Forward Deployed Engineer 101: Data Transformation and Cleaning (Python Pandas, PySpark)

By Fatskills Exam Guides Team — the exam nerds behind 28,500+ quizzes and 2.1M practice questions across 500+ global exams.

⏱️ ~12 min read

Data Transformation and Cleaning (Python Pandas, PySpark)


Field-Ready Study Guide: Data Transformation & Cleaning (Python Pandas, PySpark)
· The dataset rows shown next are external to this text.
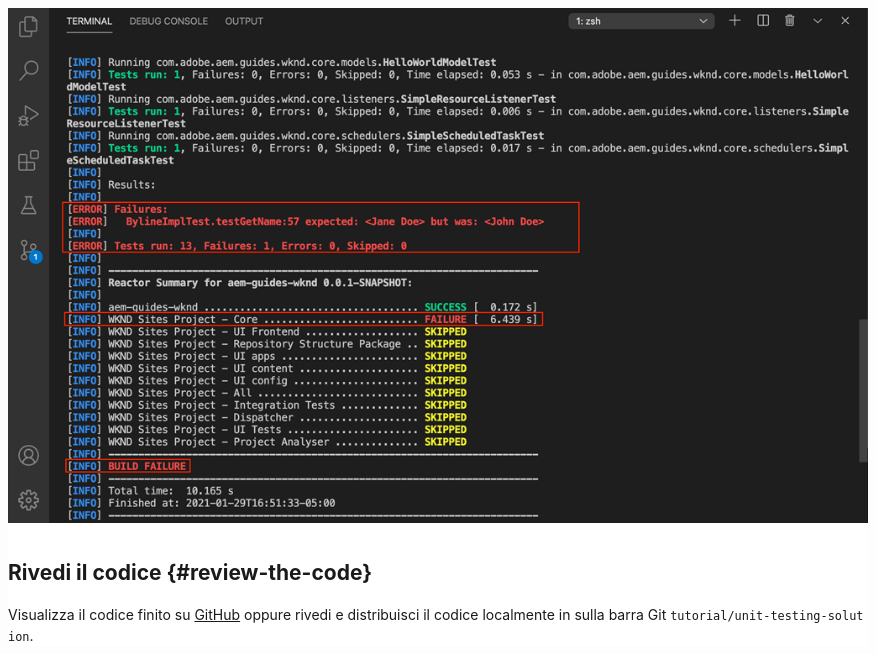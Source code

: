 ![errore del pacchetto mvn](assets/unit-testing/mvn-package-fail.png)

## Rivedi il codice {#review-the-code}

Visualizza il codice finito su [GitHub](https://github.com/adobe/aem-guides-wknd) oppure rivedi e distribuisci il codice localmente in sulla barra Git `tutorial/unit-testing-solution`.
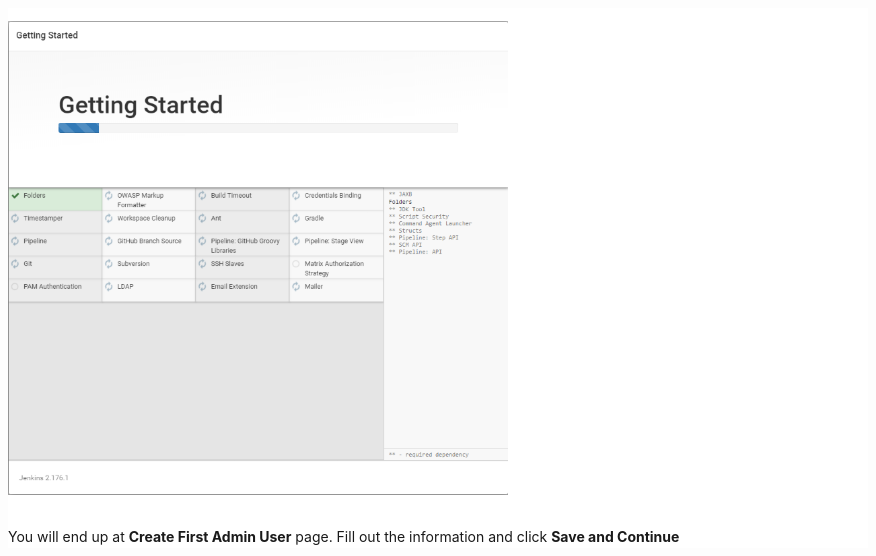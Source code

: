 <img src="../img/003-jenkins.png" alt="waiting and waiting" width="500" height="500">

You will end up at **Create First Admin User** page. Fill out the information and click **Save and Continue**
For Forward Deployed Engineers (FDEs) who need to ship production-grade data pipelines in chaotic, constrained environments.


What This Is

Data transformation and cleaning is the unseen 80% of an FDE’s job—turning messy, real-world data into something your models, dashboards, or APIs can actually use. Unlike lab environments, field deployments have no room for "it works on my machine"—you’ll deal with: - Air-gapped networks where you can’t pip install or pull Docker images.
- Classified or sensitive data that can’t leave the customer’s enclave (no cloud uploads, no debugging in public repos).
- Last-minute schema changes (e.g., a disaster response team suddenly needs to ingest drone footage metadata in a new format).
- Performance constraints (e.g., a 10TB dataset must be processed on a single VM with 16GB RAM).

Field Example:
You’re deployed to a military logistics hub during a hurricane relief mission. The customer’s supply chain system spits out CSV files with inconsistent date formats, missing GPS coordinates, and duplicate entries—but your ML model for predicting delivery delays fails silently if the data isn’t cleaned. You have 4 hours to: 1. Write a PySpark job to deduplicate and normalize the data (no internet → must use pre-approved dependencies).
2. Deploy it to a Kubernetes cluster behind a classified firewall (no Helm charts → manual kubectl apply).
3. Validate the output on-site with the customer’s SMEs (Subject Matter Experts) before the next supply convoy leaves.


Key Terms & Concepts

  • Pandas vs. PySpark:
  • Pandas = Single-machine, in-memory (good for <10GB data, quick EDA, or air-gapped environments where Spark isn’t installed).
  • PySpark = Distributed, fault-tolerant (for >100GB data, on-prem clusters, or when you need to scale horizontally).
  • FDE Rule: Always ask: "Can this run on the customer’s hardware?" (e.g., Pandas on a Raspberry Pi for edge deployments).

  • Schema Enforcement:

  • Pandas: df = pd.read_csv(..., dtype={"column": "int32"}) (fail fast if data doesn’t match).
  • PySpark: .schema(schema) or .option("enforceSchema", "true") (critical for production pipelines—prevents silent type coercion).

  • Dirty Data Patterns:

  • Deduplication: df.drop_duplicates() (Pandas) or .dropDuplicates() (PySpark).
  • Missing Data: .fillna() (impute) vs. .dropna() (remove). FDE Trap: Never assume missing data is random—ask the customer: "Is this missing because the sensor failed, or because the event didn’t happen?"
  • Outliers: Use IQR (Interquartile Range) or Z-score filtering. Field Tip: In defense/intel, outliers might be signals (e.g., a drone’s erratic flight path = potential threat).

  • Performance Hacks:

  • Pandas: Use .astype("category") for low-cardinality strings (e.g., country codes).
  • PySpark: Partition data by a key (e.g., df.repartition("date")) to avoid skew. FDE Rule: Always check .explain() before running a job—shuffles are expensive.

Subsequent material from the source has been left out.